ASSIGNED TASK — Which lines in the listing below contain "different"? Copy each of them.
((
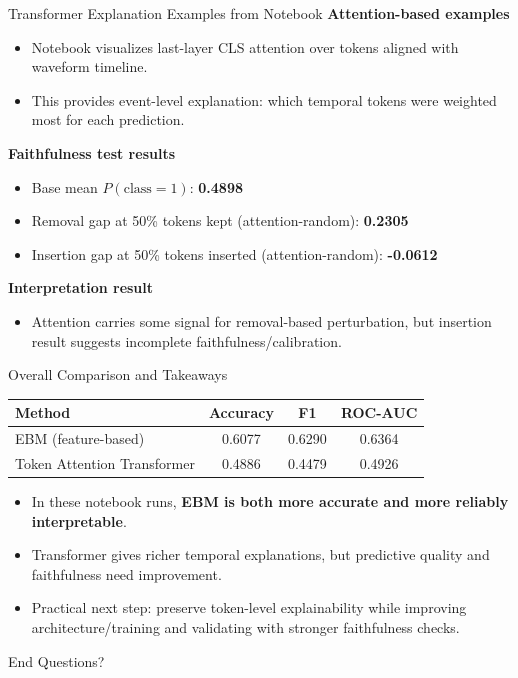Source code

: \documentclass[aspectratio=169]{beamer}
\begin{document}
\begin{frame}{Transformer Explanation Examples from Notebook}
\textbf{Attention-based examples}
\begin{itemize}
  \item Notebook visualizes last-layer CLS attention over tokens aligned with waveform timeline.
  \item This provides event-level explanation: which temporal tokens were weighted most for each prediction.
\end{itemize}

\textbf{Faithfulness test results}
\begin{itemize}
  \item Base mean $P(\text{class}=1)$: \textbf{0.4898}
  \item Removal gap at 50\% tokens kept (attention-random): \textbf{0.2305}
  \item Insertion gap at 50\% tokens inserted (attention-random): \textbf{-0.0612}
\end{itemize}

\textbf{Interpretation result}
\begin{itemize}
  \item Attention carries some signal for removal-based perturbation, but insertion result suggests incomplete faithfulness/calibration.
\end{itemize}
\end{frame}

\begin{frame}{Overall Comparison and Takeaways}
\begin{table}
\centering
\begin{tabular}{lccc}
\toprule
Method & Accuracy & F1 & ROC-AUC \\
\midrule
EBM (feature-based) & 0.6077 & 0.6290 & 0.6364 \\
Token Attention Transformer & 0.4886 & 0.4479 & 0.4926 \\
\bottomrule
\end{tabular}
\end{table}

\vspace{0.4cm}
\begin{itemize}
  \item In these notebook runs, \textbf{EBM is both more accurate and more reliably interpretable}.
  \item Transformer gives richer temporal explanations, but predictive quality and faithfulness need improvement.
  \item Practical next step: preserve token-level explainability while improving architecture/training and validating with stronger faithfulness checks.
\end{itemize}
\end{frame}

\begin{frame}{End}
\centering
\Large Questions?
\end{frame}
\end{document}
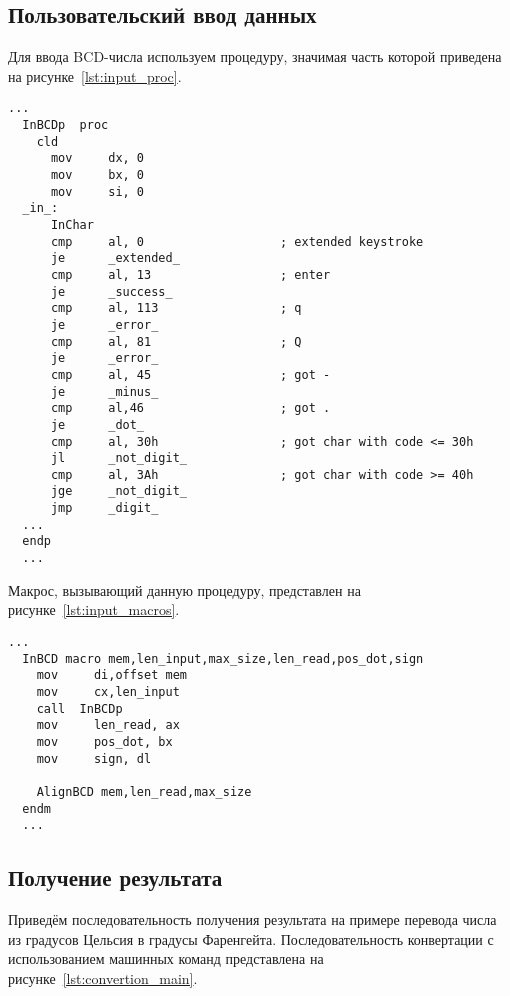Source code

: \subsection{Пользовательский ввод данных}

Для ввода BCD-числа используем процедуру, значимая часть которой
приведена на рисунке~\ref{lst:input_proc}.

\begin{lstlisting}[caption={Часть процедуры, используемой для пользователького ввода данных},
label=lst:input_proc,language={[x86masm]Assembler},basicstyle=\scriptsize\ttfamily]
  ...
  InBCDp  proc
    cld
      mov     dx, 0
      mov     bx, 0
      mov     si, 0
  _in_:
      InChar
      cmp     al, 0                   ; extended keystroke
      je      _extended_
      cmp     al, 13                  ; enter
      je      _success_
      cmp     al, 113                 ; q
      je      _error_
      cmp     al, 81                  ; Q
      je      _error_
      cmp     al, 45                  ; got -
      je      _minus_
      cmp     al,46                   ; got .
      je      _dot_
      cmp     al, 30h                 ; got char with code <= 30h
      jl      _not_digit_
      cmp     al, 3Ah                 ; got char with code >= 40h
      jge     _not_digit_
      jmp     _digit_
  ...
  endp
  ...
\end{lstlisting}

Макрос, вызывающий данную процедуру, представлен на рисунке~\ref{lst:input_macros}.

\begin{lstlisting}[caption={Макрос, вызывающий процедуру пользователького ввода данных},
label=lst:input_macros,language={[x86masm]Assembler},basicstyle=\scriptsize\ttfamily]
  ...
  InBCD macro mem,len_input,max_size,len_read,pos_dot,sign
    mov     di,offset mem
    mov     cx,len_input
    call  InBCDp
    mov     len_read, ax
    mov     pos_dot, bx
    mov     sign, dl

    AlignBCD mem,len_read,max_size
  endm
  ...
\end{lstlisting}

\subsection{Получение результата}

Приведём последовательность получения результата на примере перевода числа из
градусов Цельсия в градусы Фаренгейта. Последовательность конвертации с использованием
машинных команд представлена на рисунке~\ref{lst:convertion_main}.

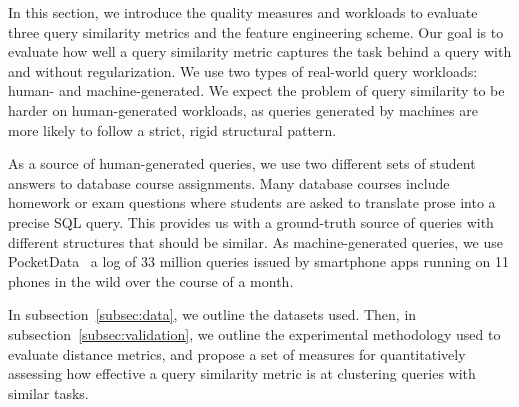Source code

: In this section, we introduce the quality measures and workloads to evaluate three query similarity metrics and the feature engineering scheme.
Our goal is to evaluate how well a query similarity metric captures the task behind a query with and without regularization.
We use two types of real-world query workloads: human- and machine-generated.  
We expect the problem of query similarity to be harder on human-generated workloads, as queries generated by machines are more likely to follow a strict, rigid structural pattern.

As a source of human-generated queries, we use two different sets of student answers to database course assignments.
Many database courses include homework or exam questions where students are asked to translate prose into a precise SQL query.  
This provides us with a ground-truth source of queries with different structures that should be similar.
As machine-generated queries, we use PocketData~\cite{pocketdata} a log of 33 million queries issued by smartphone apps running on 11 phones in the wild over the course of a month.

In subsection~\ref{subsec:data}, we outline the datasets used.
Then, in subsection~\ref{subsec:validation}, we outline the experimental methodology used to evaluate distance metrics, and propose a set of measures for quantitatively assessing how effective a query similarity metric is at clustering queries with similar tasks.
))
((
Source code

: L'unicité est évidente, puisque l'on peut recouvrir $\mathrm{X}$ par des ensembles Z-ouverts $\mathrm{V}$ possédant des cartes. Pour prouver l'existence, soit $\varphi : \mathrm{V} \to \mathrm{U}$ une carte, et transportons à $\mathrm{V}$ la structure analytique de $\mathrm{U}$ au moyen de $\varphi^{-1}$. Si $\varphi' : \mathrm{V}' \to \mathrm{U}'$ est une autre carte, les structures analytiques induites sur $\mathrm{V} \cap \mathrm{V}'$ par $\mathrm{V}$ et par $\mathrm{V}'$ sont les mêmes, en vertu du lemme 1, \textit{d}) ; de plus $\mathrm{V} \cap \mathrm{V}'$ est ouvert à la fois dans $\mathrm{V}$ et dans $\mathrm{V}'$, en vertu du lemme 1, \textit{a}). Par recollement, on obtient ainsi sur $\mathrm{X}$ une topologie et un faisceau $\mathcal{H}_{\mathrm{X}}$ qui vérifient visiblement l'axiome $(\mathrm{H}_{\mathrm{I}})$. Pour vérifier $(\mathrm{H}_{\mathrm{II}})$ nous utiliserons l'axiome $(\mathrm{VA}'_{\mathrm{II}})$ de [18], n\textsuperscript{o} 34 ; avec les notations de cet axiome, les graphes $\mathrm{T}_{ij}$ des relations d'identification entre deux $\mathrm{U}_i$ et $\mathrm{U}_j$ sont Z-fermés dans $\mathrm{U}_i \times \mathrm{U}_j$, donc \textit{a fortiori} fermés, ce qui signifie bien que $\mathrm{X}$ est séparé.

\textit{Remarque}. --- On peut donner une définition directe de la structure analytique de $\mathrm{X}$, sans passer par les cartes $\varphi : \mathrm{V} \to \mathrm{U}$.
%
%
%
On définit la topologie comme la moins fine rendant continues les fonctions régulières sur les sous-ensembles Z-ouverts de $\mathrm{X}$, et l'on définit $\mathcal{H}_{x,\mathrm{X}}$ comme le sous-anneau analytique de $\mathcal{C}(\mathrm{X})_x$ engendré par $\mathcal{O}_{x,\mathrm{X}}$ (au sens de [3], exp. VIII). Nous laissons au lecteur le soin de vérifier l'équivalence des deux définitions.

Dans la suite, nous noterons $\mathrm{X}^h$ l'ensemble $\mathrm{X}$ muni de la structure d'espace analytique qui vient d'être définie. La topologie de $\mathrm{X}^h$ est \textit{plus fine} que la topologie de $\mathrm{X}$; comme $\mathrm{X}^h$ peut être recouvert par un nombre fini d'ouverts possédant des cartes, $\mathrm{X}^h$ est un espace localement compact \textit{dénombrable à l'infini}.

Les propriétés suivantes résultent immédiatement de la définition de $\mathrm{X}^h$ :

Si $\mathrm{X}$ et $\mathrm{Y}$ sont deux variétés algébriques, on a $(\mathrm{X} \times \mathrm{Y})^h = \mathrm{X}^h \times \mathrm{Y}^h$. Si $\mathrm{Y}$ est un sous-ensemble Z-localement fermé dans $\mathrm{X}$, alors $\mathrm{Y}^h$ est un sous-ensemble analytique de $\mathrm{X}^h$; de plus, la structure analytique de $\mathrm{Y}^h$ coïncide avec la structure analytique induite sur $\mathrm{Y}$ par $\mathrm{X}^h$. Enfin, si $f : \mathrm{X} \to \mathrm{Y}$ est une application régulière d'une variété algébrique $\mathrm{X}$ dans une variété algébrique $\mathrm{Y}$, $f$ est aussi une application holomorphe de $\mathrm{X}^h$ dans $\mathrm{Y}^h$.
))
ANSWER BOX —
As a source of human-generated queries, we use two different sets of student answers to database course assignments.
This provides us with a ground-truth source of queries with different structures that should be similar.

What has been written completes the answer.